[Start of Attachment]
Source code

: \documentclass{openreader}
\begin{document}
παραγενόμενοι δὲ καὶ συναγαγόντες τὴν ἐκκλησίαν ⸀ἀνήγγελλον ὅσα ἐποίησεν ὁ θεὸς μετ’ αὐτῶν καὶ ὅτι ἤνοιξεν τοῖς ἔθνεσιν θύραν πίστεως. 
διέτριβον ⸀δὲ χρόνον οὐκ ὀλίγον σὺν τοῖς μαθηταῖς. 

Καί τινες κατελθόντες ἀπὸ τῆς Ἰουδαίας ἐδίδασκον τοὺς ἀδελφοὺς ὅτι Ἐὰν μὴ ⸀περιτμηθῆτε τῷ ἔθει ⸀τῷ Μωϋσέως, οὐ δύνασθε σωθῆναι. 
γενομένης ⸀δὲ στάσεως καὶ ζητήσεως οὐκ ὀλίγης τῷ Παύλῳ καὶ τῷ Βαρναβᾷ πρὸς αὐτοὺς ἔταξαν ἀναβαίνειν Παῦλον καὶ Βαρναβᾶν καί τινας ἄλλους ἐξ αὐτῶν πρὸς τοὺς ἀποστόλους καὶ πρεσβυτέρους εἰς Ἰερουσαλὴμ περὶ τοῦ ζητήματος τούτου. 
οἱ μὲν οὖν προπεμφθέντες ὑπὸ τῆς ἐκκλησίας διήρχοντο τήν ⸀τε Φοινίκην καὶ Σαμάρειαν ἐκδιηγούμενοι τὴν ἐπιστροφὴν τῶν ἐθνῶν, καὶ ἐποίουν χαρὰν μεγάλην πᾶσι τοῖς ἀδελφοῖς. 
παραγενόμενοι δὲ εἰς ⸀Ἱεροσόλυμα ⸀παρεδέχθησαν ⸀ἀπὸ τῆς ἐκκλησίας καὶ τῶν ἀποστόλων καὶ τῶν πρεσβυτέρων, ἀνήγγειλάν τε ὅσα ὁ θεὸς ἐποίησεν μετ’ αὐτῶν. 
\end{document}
[End of Attachment]
Search the listing for the word "ἐποίησεν". Copy every line in which it occurs.

WRITTEN SOLUTION:
παραγενόμενοι δὲ καὶ συναγαγόντες τὴν ἐκκλησίαν ⸀ἀνήγγελλον ὅσα ἐποίησεν ὁ θεὸς μετ’ αὐτῶν καὶ ὅτι ἤνοιξεν τοῖς ἔθνεσιν θύραν πίστεως. 
παραγενόμενοι δὲ εἰς ⸀Ἱεροσόλυμα ⸀παρεδέχθησαν ⸀ἀπὸ τῆς ἐκκλησίας καὶ τῶν ἀποστόλων καὶ τῶν πρεσβυτέρων, ἀνήγγειλάν τε ὅσα ὁ θεὸς ἐποίησεν μετ’ αὐτῶν. 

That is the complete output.